The Skills list explicitly includes "Distinguish long from short vowel sounds in spoken single-syllable words." Students are asked to say and sort words that share the short o sound (Activity 2.1, Activity 2.2) and to read aloud words with aw/au after watching videos that demonstrate those sounds. Students are also prompted to read and explain the sight word "made" using the silent-e rule (long a) and to point to letters making the vowel sound in words (Wrapping Up).
The Skills list explicitly includes "Distinguish long from short vowel sounds in spoken single-syllable words." In Activity 1.2, students name pictures, cut them out, and sort oo words into two groups (book/hook/foot vs. spoon/boot/etc.), are asked "Which group has the long u sound?" and are prompted to point to groups as the teacher says words aloud.
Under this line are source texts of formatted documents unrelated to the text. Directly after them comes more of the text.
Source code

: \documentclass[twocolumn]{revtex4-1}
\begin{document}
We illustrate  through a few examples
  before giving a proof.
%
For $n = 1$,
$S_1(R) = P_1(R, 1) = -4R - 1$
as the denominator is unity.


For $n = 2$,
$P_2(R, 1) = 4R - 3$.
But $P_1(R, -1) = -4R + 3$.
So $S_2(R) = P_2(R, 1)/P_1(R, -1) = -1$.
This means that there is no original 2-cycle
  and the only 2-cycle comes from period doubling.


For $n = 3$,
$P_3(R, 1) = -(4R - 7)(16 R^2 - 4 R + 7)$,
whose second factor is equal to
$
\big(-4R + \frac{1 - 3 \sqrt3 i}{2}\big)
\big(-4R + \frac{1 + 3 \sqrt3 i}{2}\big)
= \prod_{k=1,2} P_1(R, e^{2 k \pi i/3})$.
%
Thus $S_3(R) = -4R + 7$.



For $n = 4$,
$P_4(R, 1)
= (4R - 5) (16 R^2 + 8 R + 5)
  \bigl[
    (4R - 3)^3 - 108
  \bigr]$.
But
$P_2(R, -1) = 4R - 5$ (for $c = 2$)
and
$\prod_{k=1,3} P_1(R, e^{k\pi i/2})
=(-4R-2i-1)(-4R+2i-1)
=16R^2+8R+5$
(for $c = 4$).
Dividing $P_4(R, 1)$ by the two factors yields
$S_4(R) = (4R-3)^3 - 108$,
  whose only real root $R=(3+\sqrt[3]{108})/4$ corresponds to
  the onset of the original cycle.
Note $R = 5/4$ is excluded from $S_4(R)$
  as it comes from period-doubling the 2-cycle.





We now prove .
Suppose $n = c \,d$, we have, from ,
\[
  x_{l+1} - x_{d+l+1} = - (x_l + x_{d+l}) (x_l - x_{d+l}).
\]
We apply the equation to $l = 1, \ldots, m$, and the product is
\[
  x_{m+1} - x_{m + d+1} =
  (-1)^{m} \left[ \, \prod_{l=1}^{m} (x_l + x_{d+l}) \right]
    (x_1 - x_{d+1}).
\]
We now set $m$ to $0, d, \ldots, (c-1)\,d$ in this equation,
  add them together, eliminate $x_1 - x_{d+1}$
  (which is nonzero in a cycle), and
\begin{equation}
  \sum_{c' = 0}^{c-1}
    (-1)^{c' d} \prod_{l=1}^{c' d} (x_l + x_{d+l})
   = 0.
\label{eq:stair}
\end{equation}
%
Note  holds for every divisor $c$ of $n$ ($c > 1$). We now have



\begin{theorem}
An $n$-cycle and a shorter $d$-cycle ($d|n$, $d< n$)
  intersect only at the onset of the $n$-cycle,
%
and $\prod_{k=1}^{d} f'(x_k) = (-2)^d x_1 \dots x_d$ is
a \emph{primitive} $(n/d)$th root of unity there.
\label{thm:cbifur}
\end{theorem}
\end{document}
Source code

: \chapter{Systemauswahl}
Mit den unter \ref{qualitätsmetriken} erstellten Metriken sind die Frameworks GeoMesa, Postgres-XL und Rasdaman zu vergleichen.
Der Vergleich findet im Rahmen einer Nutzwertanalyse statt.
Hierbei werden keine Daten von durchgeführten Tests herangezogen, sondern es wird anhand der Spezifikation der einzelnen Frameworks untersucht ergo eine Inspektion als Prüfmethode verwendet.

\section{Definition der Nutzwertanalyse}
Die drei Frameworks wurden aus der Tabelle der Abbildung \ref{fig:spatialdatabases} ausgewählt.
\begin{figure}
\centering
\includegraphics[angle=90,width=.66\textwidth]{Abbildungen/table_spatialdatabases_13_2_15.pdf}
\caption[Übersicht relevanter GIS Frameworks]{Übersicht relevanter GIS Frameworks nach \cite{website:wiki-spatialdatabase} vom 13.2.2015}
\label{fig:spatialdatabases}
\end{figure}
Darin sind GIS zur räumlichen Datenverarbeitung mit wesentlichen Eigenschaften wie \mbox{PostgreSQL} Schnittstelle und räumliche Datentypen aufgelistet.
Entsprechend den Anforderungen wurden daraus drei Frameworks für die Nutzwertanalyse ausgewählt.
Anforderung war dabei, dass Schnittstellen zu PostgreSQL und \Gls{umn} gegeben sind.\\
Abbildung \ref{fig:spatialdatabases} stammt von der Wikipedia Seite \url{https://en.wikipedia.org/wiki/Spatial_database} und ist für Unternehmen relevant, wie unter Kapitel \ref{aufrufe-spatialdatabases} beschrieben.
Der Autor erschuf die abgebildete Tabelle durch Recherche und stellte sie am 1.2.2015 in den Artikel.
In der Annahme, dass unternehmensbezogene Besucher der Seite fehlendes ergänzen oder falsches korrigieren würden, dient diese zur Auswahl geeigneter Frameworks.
In Activity 3.1 and 3.2, students sort ea pictures and words into groups for long e, short e, and long a, answer which group has the long/short sounds, and repeat words aloud to hear the differences.
The Skills list explicitly includes "Distinguish long from short vowel sounds in spoken single-syllable words." In Activity 4.1 students read words aloud, group them by vowel sounds, and are given explicit groupings that separate short (e.g., wrap, wren, knit, knob) and long vowel examples (e.g., knee, knife, gnome). Activity 3.1 asks students to identify the vowel sound in "write" and points to the silent e to reinforce the long i sound, and Activity 1.1 prompts discussion of vowel sounds and how they are made.
The Skills list explicitly names "Distinguish long from short vowel sounds in spoken single-syllable words." Activity 2.1 has students sort words into long vowel columns (ā, ē, ī, ō, ū) and read them aloud. Activity 1.3 asks students to identify that the sight words "only" and "over" begin with the long o sound, and Activity 1.2 asks students to compare the two ea pronunciations (wreath: long e; bread: short e). Several Alphabet Soup activities prompt students to read and create words with different vowel sounds, including spoken practice.